• _ACTIVITY_
Search the records for the word "section". Copy every line where it appears.
--- TASK DATA ---
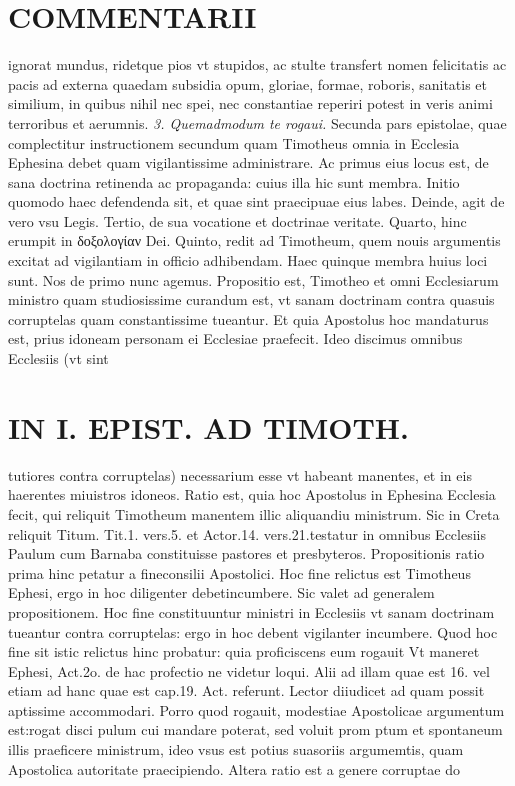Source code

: \documentclass{article}
\begin{document}
\begin{pages}
\section*{COMMENTARII }
\marginpar{[ p.16 ]}\pstart ignorat mundus, ridetque pios vt stupidos, ac stulte transfert nomen felicitatis ac pacis ad externa quaedam subsidia opum, gloriae, formae, roboris, sanitatis et similium, in quibus nihil nec spei, nec constantiae reperiri potest in veris animi terroribus et aerumnis.  \pend
\textit{3. Quemadmodum te rogaui. }\pstart Secunda pars epistolae, quae complectitur instructionem secundum quam Timotheus omnia in Ecclesia Ephesina debet quam vigilantissime administrare.  \pend\pstart Ac primus eius locus est, de sana doctrina retinenda ac propaganda: cuius illa hic sunt membra. Initio quomodo haec defendenda sit, et quae sint praecipuae eius labes. Deinde, agit de vero vsu Legis. Tertio, de sua vocatione et doctrinae veritate. Quarto, hinc erumpit in δοξολογίαν Dei. Quinto, redit ad Timotheum, quem nouis argumentis excitat ad vigilantiam in officio adhibendam. Haec quinque membra huius loci sunt. Nos de primo nunc agemus.  \pend\pstart Propositio est, Timotheo et omni Ecclesiarum ministro quam studiosissime curandum est, vt sanam doctrinam contra quasuis corruptelas quam constantissime tueantur. Et quia Apostolus hoc mandaturus est, prius idoneam personam ei Ecclesiae praefecit. Ideo discimus omnibus Ecclesiis (vt sint  \pend
\section*{IN I. EPIST. AD TIMOTH. }
\marginpar{[ p.17 ]}\pstart tutiores contra corruptelas) necessarium esse vt habeant manentes, et in eis haerentes miuistros idoneos. Ratio est, quia hoc Apostolus in Ephesina Ecclesia fecit, qui reliquit Timotheum manentem illic aliquandiu ministrum. Sic in Creta reliquit Titum. Tit.1. vers.5. et Actor.14. vers.21.testatur in omnibus Ecclesiis Paulum cum Barnaba constituisse pastores et presbyteros.  \pend\pstart Propositionis ratio prima hinc petatur a fineconsilii Apostolici. Hoc fine relictus est Timotheus Ephesi, ergo in hoc diligenter debetincumbere. Sic valet ad generalem propositionem. Hoc fine constituuntur ministri in Ecclesiis vt sanam doctrinam tueantur contra corruptelas: ergo in hoc debent vigilanter incumbere. Quod hoc fine sit istic relictus hinc probatur: quia proficiscens eum rogauit Vt maneret Ephesi, Act.2o. de hac profectio ne videtur loqui. Alii ad illam quae est 16. vel etiam ad hanc quae est cap.19. Act. referunt. Lector diiudicet ad quam possit aptissime accommodari. Porro quod rogauit, modestiae Apostolicae argumentum est:rogat disci pulum cui mandare poterat, sed voluit prom ptum et spontaneum illis praeficere ministrum, ideo vsus est potius suasoriis argumemtis, quam Apostolica autoritate praecipiendo. Altera ratio est a genere corruptae do\pend

\end{pages}
\end{document}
---
• _EXERCISE RESULT_
\section*{COMMENTARII }
\section*{IN I. EPIST. AD TIMOTH. }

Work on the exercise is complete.